Portland, Oregon Loving Christmas Tradition






Portland’s Singing Christmas Tree: 50th Anniversary. After overcoming the first question—what on earth is a singing Christmas tree?—the second question arises: who would pay to see a singing Christmas tree? On further contemplation, however, the answer presents itself: well, it’s a singing Christmas tree; who wouldn't want to see that?
The Christmas tree is a tall structure almost touching the roof of the auditorium. It’s cone-shaped, like  Christmas trees are, has places for singers to stand layered across the contraption, and colorful, controlled lights creating different Christmas illusions—deep green pine needles, yellow-gold candlelight. Choir members cover the entire tree and stand on bleachers, in this 300-voice-choir, live-orchestra production.

For the next hour and a half, the audience is dazzled, bombarded, with countless Christmas songs, flashing lights, Santa, an elf dressed in green, and giant camel-puppets. It is an and all-important and spectacular  extravaganza to those who are enchanted by massive Christmas spirit and religious connotations, but in reality it is a lot of people spending a lot of time and a lot of money to sing a lot of Christmas songs and spread the story of Jesus Christ.

The first Singing Christmas Tree appeared in 1962—when gas was thirty-one cents a gallon and the average house cost $15,000—when a group in a local church decided they wanted to bring something new to Portland. And what better to bring than a singing Christmas tree! With a small budget, the group of volunteers began a fifty-year tradition.

The first half of the show focuses on the secular side of Christmas, flaunting their pudgy Santa and zany elf, and singing common songs, like an intricate version of Rudolph the Red Nosed Reindeer. Then the show moves into the longer, second half with songs like Hark the Harold Angels Sing and Away in a Manger and a reenactment of the nativity scene: beautiful animal puppets, a manger for the baby, and dancers flitting down the aisles with white sheer fabric attached to their fingertips flowing gracefully behind them, angels flying down from heaven.

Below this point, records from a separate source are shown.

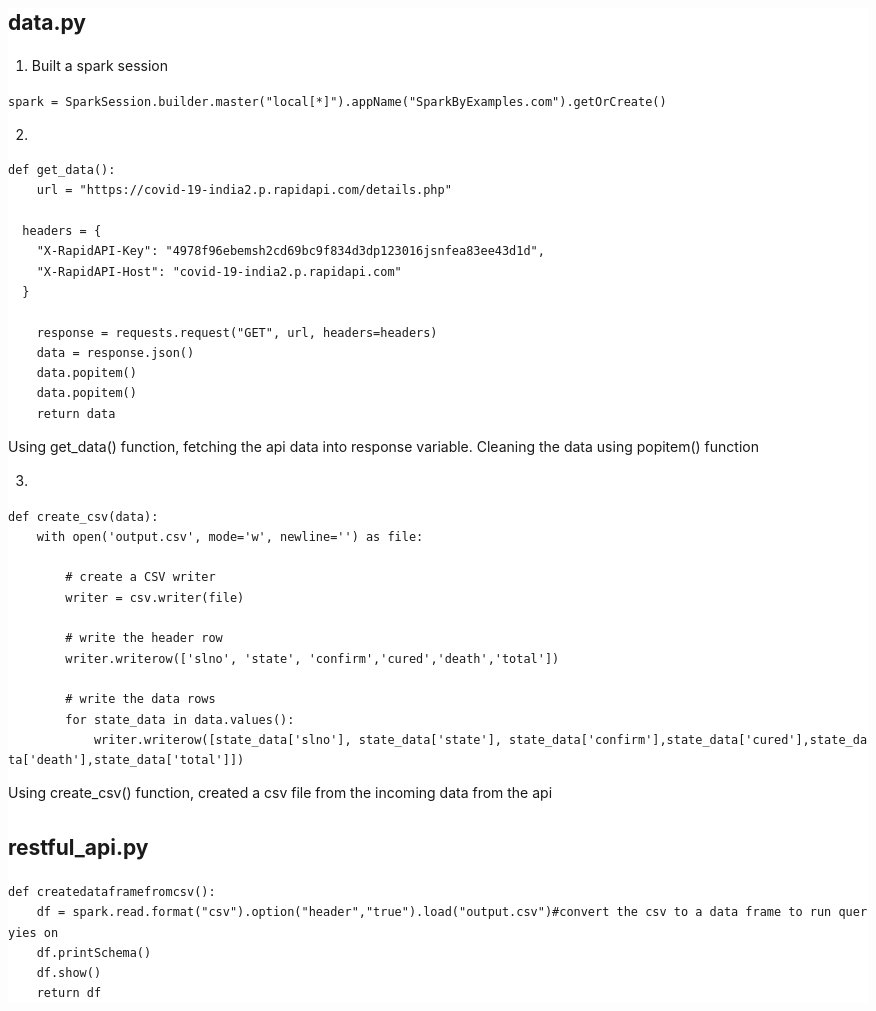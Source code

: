 ## data.py

1. Built a spark session
```
spark = SparkSession.builder.master("local[*]").appName("SparkByExamples.com").getOrCreate()
```

2.
```
def get_data():
    url = "https://covid-19-india2.p.rapidapi.com/details.php"

  headers = {
  	"X-RapidAPI-Key": "4978f96ebemsh2cd69bc9f834d3dp123016jsnfea83ee43d1d",
  	"X-RapidAPI-Host": "covid-19-india2.p.rapidapi.com"
  }

    response = requests.request("GET", url, headers=headers)
    data = response.json()
    data.popitem()
    data.popitem()
    return data

```

Using get_data() function, fetching the api data into response variable. Cleaning the data using popitem() function

3.
```
def create_csv(data):
    with open('output.csv', mode='w', newline='') as file:
        
        # create a CSV writer
        writer = csv.writer(file)
        
        # write the header row
        writer.writerow(['slno', 'state', 'confirm','cured','death','total'])
        
        # write the data rows
        for state_data in data.values():
            writer.writerow([state_data['slno'], state_data['state'], state_data['confirm'],state_data['cured'],state_data['death'],state_data['total']])
```
Using create_csv() function, created a csv file from the incoming data from the api


## restful_api.py

```
def createdataframefromcsv():
    df = spark.read.format("csv").option("header","true").load("output.csv")#convert the csv to a data frame to run queryies on
    df.printSchema()
    df.show()
    return df
```
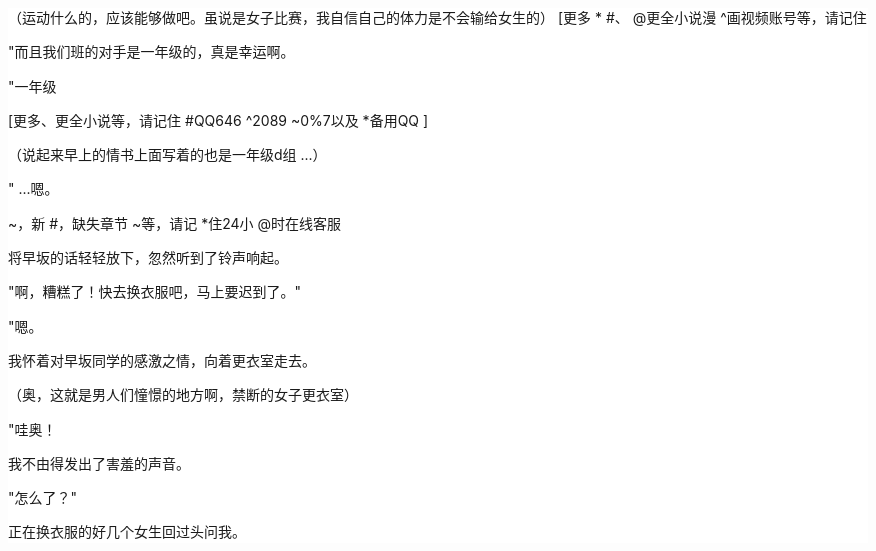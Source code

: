 



（运动什么的，应该能够做吧。虽说是女子比赛，我自信自己的体力是不会输给女生的） [更多 * #、 @更全小说漫 ^画视频账号等，请记住



"而且我们班的对手是一年级的，真是幸运啊。





"一年级



 [更多、更全小说等，请记住 #QQ646 ^2089 ~0%7以及 *备用QQ ]



（说起来早上的情书上面写着的也是一年级d组 ...）





" ...嗯。



 ~，新 #，缺失章节 ~等，请记 *住24小 @时在线客服



将早坂的话轻轻放下，忽然听到了铃声响起。



"啊，糟糕了！快去换衣服吧，马上要迟到了。"





"嗯。



我怀着对早坂同学的感激之情，向着更衣室走去。



（奥，这就是男人们憧憬的地方啊，禁断的女子更衣室）





"哇奥！



我不由得发出了害羞的声音。





"怎么了？"





正在换衣服的好几个女生回过头问我。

By the end, the air is thick with religious excitement, as grandparents smile in knowing satisfaction, parents look meaningfully at their children, ensuring appreciation of the significance of what they just experienced, and those who are not enchanted by Christmas spirituality rush out exhausted from trying not to laugh when Mary and Joseph embrace their baby and the woman sitting beside them wipes a tear off her cheek. It is a fun, extravagant production many find exceptional, but that is really a musical movement from secular to religious Christmas. To those involved and enthralled, it’s the center of the world. But take a step back, and it’s a bunch of people singing Christmas songs on a giant contraption made to look like a tree.